Вот в чем дело. Моринготто опустил голову. И правда, зачем? Он не знал этого. Знал лишь, что прекрасный Руссандол зачем-то понадобился отцу Сулимо, и тот приказал похитить его, а вопросов Моринготто своему богу не задавал.
— Я не могу этого сказать, — глухо ответил Моринготто и закрыл лицо руками.
Судье передали эти слова. Он грозно нахмурился.
— Ты смеешься над судом, несчастный?
Моринготто смотрел на него, не понимая, что тот говорит.
— Все ясно! И говорить тут больше не о чем! — судья вряд ли понимал больше, чем Моринготто, но в отличие от него он был судьей, и потому внушал доверие. — Он запирается, молчит, отказывается говорить с судом. А значит, виновен! Высечь его плетьми на площади, — судья помедлил, вспоминая, что тут что-то нужно добавить. И, гордо выпрямившись, закончил речь:
— Дикси!
Толпа разразилась рукоплесканиями и улюлюканьем. Судья и его помощник ушли. Моринготто потащили на площадь.

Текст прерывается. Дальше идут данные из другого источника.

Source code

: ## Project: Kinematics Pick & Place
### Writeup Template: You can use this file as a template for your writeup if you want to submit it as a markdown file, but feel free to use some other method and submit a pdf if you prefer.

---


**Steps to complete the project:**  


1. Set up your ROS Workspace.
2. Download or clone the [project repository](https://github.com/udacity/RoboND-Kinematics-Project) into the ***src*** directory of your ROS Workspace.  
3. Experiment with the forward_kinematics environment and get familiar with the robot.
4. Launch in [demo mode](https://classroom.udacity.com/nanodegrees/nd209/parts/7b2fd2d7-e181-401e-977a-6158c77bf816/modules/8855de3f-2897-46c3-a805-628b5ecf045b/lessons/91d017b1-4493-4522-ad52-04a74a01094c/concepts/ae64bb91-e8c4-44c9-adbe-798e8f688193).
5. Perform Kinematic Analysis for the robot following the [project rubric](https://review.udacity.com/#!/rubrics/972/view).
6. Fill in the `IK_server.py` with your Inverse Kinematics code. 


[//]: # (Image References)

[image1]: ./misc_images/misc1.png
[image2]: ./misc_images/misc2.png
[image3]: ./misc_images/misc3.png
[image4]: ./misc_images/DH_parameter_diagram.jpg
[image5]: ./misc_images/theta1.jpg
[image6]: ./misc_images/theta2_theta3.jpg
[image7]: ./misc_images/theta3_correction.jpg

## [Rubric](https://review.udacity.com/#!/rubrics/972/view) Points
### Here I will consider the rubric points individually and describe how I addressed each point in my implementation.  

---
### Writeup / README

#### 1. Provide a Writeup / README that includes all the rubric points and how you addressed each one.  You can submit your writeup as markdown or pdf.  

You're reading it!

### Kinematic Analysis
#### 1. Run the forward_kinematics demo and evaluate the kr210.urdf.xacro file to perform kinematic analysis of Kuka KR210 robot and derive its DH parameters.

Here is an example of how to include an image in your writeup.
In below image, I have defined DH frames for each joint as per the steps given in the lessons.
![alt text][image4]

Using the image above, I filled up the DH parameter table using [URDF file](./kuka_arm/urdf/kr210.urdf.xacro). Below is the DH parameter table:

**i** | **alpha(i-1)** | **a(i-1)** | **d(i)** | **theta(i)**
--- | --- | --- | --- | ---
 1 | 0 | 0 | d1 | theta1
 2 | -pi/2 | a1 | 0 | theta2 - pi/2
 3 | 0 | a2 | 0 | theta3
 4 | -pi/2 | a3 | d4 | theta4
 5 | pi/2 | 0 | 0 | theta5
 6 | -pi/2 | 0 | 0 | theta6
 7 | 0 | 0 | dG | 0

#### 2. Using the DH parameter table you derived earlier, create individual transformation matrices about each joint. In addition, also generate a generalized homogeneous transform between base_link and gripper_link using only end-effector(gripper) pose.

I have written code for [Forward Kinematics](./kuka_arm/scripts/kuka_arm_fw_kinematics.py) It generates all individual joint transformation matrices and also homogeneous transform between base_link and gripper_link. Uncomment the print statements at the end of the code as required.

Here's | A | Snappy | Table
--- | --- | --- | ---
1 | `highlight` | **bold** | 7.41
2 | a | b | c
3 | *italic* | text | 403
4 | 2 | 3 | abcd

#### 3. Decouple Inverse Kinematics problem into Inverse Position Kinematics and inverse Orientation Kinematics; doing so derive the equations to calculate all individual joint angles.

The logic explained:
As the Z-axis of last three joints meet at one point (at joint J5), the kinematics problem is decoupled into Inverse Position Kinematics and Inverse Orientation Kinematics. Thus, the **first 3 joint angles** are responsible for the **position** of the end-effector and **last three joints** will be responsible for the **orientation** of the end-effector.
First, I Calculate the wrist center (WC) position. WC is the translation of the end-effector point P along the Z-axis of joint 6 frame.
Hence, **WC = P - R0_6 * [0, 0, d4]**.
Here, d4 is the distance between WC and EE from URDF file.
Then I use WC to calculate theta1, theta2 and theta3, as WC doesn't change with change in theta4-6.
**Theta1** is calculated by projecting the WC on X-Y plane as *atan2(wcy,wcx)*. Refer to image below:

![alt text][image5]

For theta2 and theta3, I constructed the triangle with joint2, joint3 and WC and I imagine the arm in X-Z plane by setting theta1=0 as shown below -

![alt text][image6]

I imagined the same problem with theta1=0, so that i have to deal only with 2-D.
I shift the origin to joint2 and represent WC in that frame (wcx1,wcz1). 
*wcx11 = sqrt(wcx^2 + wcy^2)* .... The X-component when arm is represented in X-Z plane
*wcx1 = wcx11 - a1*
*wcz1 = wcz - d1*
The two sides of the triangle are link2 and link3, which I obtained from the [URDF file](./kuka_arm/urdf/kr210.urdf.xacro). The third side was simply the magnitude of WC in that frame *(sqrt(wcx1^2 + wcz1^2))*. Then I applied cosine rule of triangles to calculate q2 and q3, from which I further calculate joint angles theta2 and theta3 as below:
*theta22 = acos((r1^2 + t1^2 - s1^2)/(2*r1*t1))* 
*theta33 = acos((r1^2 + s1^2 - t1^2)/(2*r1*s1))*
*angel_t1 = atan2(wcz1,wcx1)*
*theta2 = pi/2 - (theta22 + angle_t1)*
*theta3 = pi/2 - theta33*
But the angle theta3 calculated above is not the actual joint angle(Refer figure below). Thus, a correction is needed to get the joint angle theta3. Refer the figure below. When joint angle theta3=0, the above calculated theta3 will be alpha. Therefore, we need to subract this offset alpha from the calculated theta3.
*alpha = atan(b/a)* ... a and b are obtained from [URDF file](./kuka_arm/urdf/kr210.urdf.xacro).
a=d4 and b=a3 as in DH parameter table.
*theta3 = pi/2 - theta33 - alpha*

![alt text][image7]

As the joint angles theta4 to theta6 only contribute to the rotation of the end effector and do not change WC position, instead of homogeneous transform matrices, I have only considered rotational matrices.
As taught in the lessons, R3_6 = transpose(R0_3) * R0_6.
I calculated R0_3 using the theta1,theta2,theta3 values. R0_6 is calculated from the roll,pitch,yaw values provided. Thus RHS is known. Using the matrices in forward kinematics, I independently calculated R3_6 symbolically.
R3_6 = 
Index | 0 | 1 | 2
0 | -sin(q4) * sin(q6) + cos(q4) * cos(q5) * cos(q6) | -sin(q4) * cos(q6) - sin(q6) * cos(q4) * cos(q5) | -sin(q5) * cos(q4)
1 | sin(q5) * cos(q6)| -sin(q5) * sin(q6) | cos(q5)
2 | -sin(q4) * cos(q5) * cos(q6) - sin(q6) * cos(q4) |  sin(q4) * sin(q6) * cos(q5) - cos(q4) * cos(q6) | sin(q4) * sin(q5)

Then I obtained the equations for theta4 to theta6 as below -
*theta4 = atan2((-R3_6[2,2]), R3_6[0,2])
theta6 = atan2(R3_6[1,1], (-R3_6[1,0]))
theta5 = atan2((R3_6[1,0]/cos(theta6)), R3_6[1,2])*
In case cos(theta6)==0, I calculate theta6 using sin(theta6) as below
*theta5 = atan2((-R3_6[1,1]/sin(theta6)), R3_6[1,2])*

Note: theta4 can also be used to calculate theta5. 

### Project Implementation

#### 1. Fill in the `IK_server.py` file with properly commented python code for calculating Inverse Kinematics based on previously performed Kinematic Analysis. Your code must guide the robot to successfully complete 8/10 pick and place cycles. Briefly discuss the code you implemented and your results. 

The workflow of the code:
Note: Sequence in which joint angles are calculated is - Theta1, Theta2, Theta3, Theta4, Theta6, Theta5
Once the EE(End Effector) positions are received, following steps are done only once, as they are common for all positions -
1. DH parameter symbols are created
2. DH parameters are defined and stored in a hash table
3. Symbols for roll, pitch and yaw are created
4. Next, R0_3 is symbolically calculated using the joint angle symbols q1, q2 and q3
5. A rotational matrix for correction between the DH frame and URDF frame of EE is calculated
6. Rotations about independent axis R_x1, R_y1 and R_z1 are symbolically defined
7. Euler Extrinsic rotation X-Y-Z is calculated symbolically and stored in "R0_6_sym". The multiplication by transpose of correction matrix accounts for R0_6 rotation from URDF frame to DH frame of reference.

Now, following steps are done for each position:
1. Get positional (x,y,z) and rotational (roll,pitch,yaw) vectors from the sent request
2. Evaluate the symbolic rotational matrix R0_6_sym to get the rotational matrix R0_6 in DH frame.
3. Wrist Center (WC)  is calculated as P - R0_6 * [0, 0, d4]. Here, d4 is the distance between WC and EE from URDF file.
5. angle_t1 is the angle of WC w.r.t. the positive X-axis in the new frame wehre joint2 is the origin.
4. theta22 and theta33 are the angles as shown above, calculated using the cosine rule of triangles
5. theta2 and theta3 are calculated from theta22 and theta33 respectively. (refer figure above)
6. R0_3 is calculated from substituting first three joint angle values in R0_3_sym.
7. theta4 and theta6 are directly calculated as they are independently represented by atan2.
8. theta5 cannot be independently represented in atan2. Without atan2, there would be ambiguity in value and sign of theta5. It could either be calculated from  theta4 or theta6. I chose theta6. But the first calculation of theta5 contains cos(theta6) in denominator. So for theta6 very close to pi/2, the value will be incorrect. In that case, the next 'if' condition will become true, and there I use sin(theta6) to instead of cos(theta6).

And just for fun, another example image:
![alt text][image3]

Что такое наказание плетьми и позорным столбом? Это когда сначала жестокая плетка разрывает тебе кожу так, что ты задыхаешься от боли, а потом не менее жестокая толпа несколько часов забрасывает тебя насмешками и разной гадостью. А ты изнываешь от того, что спина горит огнем, невыносимо мучаешься от неудобной позы и от жажды, а что до насмешек... то только крайне совестливый или застенчивый человек способен всерьез обращать внимание на смеющихся людей в такой момент. Лишь обида вспыхивает в сердце. Обида на человеческое жестокосердие, заставляющее людей смеяться над тем, кто и так сильно наказан.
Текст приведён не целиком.